Última atualização em 6 de novembro de 2018
O próximo presidente da CDU é Friedrich Merz. A maioria dos alemães quer que ele lidere a União, e muitos dirigentes do partido CDU, humilhados e frustrados pelas políticas de Merkel, o veem como um "portador de esperança" para uma "renovação" do seu partido.
Alexander Gauland aparentemente vê mais oportunidades do que riscos na próxima mudança na cúpula da CDU/CSU. Ele levanta a possibilidade de uma coalizão entre a AfD e a CDU/CSU após a conferência federal da CDU em 8 de dezembro.
Na coletiva de imprensa federal de 31 de outubro em Berlim, Friedrich Merz enfatizou que "a identidade nacional e os valores tradicionais têm um lugar firme em nosso pensamento e ações". Ele falou de uma nova "atitude em relação à vida" entre os alemães, que também atrai os jovens. Pelo menos nesse aspecto, ele não se distancia da AfD, que, no entanto, descarta como "extrema direita".
Em 31 de outubro, Friedrich Merz se descreveu como um "liberal econômico". Atualmente, ele atua no conselho de supervisão da filial alemã da empresa americana BlackRock, que administra ativos avaliados em US$ 6,4 trilhões em todo o mundo.
Friedrich Merz é um homem honrado: diz o que pensa e faz o que diz. Suas atividades políticas e empresariais não são contraditórias, e ele não esconde suas opiniões: pró-Ocidente e economicamente liberal.
Isso convém a uma certa ala da AfD. O FDP, no entanto, se sai ainda melhor, e uma AfD que potencialmente entre em uma coalizão com a CDU/CSU perderia aquela parcela de seus eleitores que deseja uma mudança social-patriótica. É provável que isso represente cerca de três quartos de seu eleitorado no leste do país.
Portanto, a AfD não sobreviveria politicamente a uma coalizão com a União de Merz.
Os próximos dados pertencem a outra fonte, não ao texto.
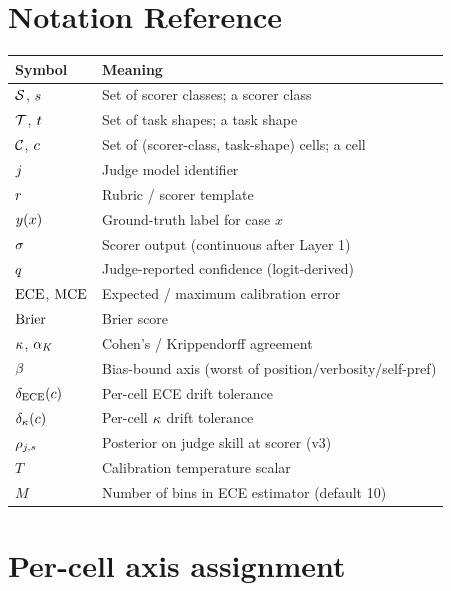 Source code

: \section{Notation Reference}
\label{app:notation}

\begin{center}
\begin{tabular}{ll}
\toprule
Symbol & Meaning \\
\midrule
$\scorerclasses$, $\scorerclass$ & Set of scorer classes; a scorer class \\
$\taskshapes$, $\taskshape$      & Set of task shapes; a task shape \\
$\cellSet$, $\evalcell$          & Set of (scorer-class, task-shape) cells; a cell \\
$\judgemodel$                    & Judge model identifier \\
$\rubric$                        & Rubric / scorer template \\
$\groundtruth(x)$                & Ground-truth label for case $x$ \\
$\score$                         & Scorer output (continuous after Layer 1) \\
$\confidence$                    & Judge-reported confidence (logit-derived) \\
$\ECE$, $\MCE$                   & Expected / maximum calibration error \\
$\Brier$                         & Brier score \\
$\kappastat$, $\alphakr$         & Cohen's / Krippendorff agreement \\
$\biasbound$                     & Bias-bound axis (worst of position/verbosity/self-pref) \\
$\caliblimit(\evalcell)$         & Per-cell ECE drift tolerance \\
$\agreelimit(\evalcell)$         & Per-cell $\kappastat$ drift tolerance \\
$\posterior_{\judgemodel, \scorerclass}$ & Posterior on judge skill at scorer (v3) \\
$T$                              & Calibration temperature scalar \\
$M$                              & Number of bins in ECE estimator (default 10) \\
\bottomrule
\end{tabular}
\end{center}

\section{Per-cell axis assignment}
\label{app:axis-assignment}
Sem mencionar que Merz não quer cooperar com a AfD.
No entanto, não haveria nada de fundamentalmente errado em colocar os partidos da União sob pressão política por meio de declarações sobre opções de coalizão — desde que ninguém tire a conclusão errada de que a AfD agora precisa se fazer passar por boa para um parceiro de coalizão por meio de um realinhamento economicamente liberal que nunca existirá ou que envolverá o partido, o sufocará e o devorará como uma sucuri faz com sua vítima.
Somente uma AfD social-patriótica de linha dura, com claras características substantivas distintivas dos partidos CDU/CSU, teria chance de sobreviver politicamente a uma coalizão com Merz & Cia. e ter um efeito reformador.
Mas Merz não formaria uma coalizão com tal AfD... Então você pode distorcer a questão como quiser: Seja Merz ou Merkel, não são apenas os políticos individuais que estão no caminho, mas todo o establishment político estabelecido!